The Patch, The Pill, And Other Hormonal Contraceptives Linked To A Rare Brain Tumor
Hormonal contraceptives, which are used by women around the globe, contain female hormones which prevent ovulation (the release of an egg). A new study suggests this highly reliable method of birth control may pose an unseen danger. Women who use birth control pills, the patch, or other hormonal contraceptives for at least five years may be increasing their risk of developing a rare tumor of the brain, Danish researchers say.
“It is important to keep this apparent increase in risk in context,” says Dr David Gaist of Odense University Hospital and University of Southern Denmark. “In a population of women in the reproductive age, including those who use hormonal contraceptives, you would anticipate seeing 5 in 100,000 people develop a glioma annually, according to the nationwide Danish Cancer Registry.”
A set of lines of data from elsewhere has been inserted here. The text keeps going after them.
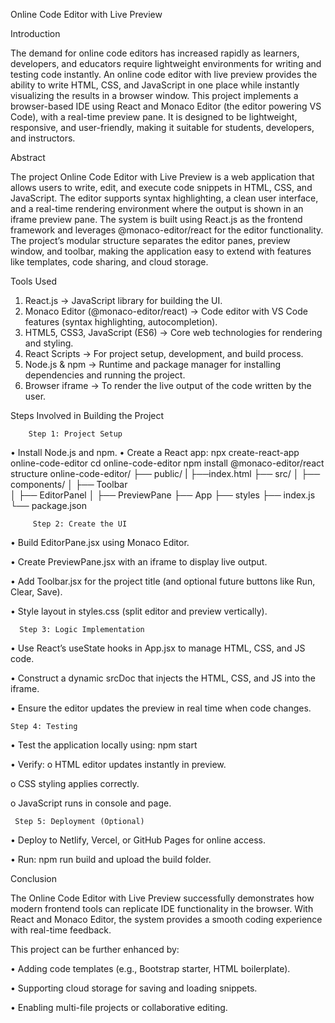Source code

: Online Code Editor with Live Preview

 Introduction
 
The demand for online code editors has increased rapidly as learners, developers, and educators require lightweight environments for writing and testing code instantly. An online code editor with live preview provides the ability to write HTML, CSS, and JavaScript in one place while instantly visualizing the results in a browser window.
This project implements a browser-based IDE using React and Monaco Editor (the editor powering VS Code), with a real-time preview pane. It is designed to be lightweight, responsive, and user-friendly, making it suitable for students, developers, and instructors.

 Abstract
 
The project Online Code Editor with Live Preview is a web application that allows users to write, edit, and execute code snippets in HTML, CSS, and JavaScript. The editor supports syntax highlighting, a clean user interface, and a real-time rendering environment where the output is shown in an iframe preview pane.
The system is built using React.js as the frontend framework and leverages @monaco-editor/react for the editor functionality. The project’s modular structure separates the editor panes, preview window, and toolbar, making the application easy to extend with features like templates, code sharing, and cloud storage.
  
  Tools Used
  
1.	React.js → JavaScript library for building the UI.
2.	Monaco Editor (@monaco-editor/react) → Code editor with VS Code features (syntax highlighting, autocompletion).
3.	HTML5, CSS3, JavaScript (ES6) → Core web technologies for rendering and styling.
4.	React Scripts → For project setup, development, and build process.
5.	Node.js & npm → Runtime and package manager for installing dependencies and running the project.
6.	Browser iframe → To render the live output of the code written by the user.
 
  Steps Involved in Building the Project
  
        Step 1: Project Setup
•	Install Node.js and npm.
•	Create a React app:
       npx create-react-app online-code-editor
       cd online-code-editor
       npm install @monaco-editor/react
  	structure
  	online-code-editor/
├── public/
|   ├──index.html
├── src/
│   ├── components/
│   ├── Toolbar            
│   ├── EditorPanel
│   ├── PreviewPane
├── App
├── styles
├── index.js
└── package.json

         Step 2: Create the UI
         
•	Build EditorPane.jsx using Monaco Editor.

•	Create PreviewPane.jsx with an iframe to display live output.

•	Add Toolbar.jsx for the project title (and optional future buttons like Run, Clear, Save).

•	Style layout in styles.css (split editor and preview vertically).
     
      Step 3: Logic Implementation
      
•	Use React’s useState hooks in App.jsx to manage HTML, CSS, and JS code.

•	Construct a dynamic srcDoc that injects the HTML, CSS, and JS into the iframe.

•	Ensure the editor updates the preview in real time when code changes.
  
    Step 4: Testing
    
•	Test the application locally using:
                npm start
                
•	Verify:
o	HTML editor updates instantly in preview.

o	CSS styling applies correctly.

o	JavaScript runs in console and page.

     Step 5: Deployment (Optional)
     
•	Deploy to Netlify, Vercel, or GitHub Pages for online access.

•	Run:
 npm run build
    and upload the build folder.
 
 Conclusion
 
The Online Code Editor with Live Preview successfully demonstrates how modern frontend tools can replicate IDE functionality in the browser. With React and Monaco Editor, the system provides a smooth coding experience with real-time feedback.

This project can be further enhanced by:

•	Adding code templates (e.g., Bootstrap starter, HTML boilerplate).

•	Supporting cloud storage for saving and loading snippets.

•	Enabling multi-file projects or collaborative editing.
How do women decide which contraceptive method to use? This seemingly simple choice can spin out of control when an already complex selection process becomes complicated by a natural desire, many would say need, for convenience. (After all, the only birth control method that works is the one that is used.) And so it is convenience that often persuades a woman to accept hormonal contraceptive. After all, not only are they reliable but they come in a variety of forms, including the pill and the patch, a simple shot, an implant, a vaginal ring, and a hormonal IUD.
Though won over by one (or some) of these birth control products, many women still continue to wonder, Is it healthy to take hormones? Unfortunately, this is not easy to answer. Some scientific evidence suggests hormones increase the risk of certain cancers, but then other studies indicate the use of contraceptives may reduce the risk of cancer in certain age groups. In short, it’s complicated.
For the current study, then, researchers decided to pinpoint just one cancer, glioma (a rare brain tumor), and one age group, premenopausal women. The team dipped into Denmark's national administrative and health registries, which enabled them to identify any woman, between age 15 and 49, who had been diagnosed with glioma during the years 2000 through 2009. After discovering 317 cases in the database, they compared each of these women with eight age-and-education matched women without gliomas, a total of 2,126 “controls.”
“A nearly two-fold increased risk of glioma was observed among long term users of hormonal contraceptives,” the authors wrote in their study. Among younger women who had ever used hormonal contraceptives — defined as two or more filled prescriptions for most methods — they found “a moderately increased risk of glioma.”